But even as she was deep in sensitive discussion in Peking on preparations for President Bill Clinton's China summit next month, an article appeared in Washington that seemed to cut some of the ground from beneath her feet. Ms Albright, said two veteran, well-connected political observers, was no longer making important foreign policy decisions, if ever she had been. She was being routinely bypassed by the President and his increasingly trusted National Security Adviser, Samuel (Sandy) Berger, and there was a risk, according to one quoted State Department official, that she was becoming "a decoration".

It is not unusual for analysts to pick on one, perhaps minor, policy discrepancy and elevate it to an expression of a bigger rift. In this case, Rowland Evans and Robert Novak said that Mr Clinton had "quietly pigeonholed" a warning from the former president George Bush to the Serbian leader, Slobodan Milosevic, threatening US military intervention if Serbia destablilised Kosovo. Not repeating the threat, said Evans and Novak, when Serbian troops started killing Albanians in Kosovo last month, "greatly reduces ... Ms Albright's diplomatic freedom of action".

Evans and Novak have their own policy axe to grind: they predict mayhem in Kosovo that could "dwarf Bosnia's bloody fighting" unless a credible US threat is in place. It is also true that Mr Berger was subsequently asked whether what has become known as the "Christmas warning" to Mr Milosevic had been abandoned, and denied it. Or rather, he said that "no option is ruled out" - which may not be quite the same thing. On the other hand, there are gathering signs that Ms Albright's impact on Washington policy- making may be developing in inverse proportion to the frequency of her travels.

Mr Berger is a consummate Washington operator with five years at the White House, and Evans and Novak claim that he and President Clinton between them are making foreign policy according to the priorities of US domestic policy. They suggest this as a reason why Ms Albright's star seems to have faded.

A more valid criticism might be that Ms Albright, in reportedly trying to persuade Mr Clinton to be tougher on Israel over the Middle East peace agreement and failing to extract from him a threat of US intervention in Kosovo, may herself have lost sight of domestic priorities, especially in an election year.

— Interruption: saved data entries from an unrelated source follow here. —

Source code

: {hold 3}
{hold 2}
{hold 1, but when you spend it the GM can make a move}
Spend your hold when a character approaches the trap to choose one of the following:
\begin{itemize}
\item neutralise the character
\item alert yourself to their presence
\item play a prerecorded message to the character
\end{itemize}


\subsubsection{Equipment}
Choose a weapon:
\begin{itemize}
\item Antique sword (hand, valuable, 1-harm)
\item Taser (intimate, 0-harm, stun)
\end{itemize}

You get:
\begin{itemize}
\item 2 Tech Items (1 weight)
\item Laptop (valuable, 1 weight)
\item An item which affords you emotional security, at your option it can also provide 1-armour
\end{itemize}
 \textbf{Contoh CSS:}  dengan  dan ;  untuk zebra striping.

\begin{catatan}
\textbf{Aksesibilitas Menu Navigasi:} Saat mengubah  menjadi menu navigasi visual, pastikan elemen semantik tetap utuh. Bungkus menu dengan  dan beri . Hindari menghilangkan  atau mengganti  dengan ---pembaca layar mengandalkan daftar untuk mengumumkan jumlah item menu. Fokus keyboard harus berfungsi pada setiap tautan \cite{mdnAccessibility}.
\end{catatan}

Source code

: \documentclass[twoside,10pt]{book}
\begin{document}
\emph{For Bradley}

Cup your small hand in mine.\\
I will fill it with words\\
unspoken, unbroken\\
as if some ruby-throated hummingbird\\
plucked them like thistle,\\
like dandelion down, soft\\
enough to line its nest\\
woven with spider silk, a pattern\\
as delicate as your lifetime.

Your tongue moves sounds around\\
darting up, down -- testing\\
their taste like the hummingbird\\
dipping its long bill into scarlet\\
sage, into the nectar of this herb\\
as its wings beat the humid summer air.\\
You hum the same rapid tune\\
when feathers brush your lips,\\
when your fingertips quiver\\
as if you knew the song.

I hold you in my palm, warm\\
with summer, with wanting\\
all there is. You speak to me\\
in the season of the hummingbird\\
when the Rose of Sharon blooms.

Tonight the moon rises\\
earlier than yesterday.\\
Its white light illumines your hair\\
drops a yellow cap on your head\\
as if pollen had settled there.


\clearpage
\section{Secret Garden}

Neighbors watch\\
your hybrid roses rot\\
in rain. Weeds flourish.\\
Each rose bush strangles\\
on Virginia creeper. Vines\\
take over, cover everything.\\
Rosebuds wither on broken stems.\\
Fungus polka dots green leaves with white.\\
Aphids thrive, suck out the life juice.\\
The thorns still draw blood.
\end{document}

Nor has she managed to notch up any diplomatic achievement abroad that might lend her political clout at home. Iraq, Iran, Russia, Cuba - increasingly, the initiative is being taken elsewhere than Washington. Her whistle-stop tour of Europe and the Gulf this winter failed to drum up allied support for new US strikes on Iraq even from some of Washington's staunchest Arab allies. Meetings with Israeli and Palestinian officials have yielded no progress.

Ms Albright's defenders would argue that the failures are not hers but reflect the intractability of remaining world conflicts. It was probably wise of State Department spokesmen, none the less, to stress in advance of yesterday's talks that hopes of breaking the Middle East deadlock looked dim.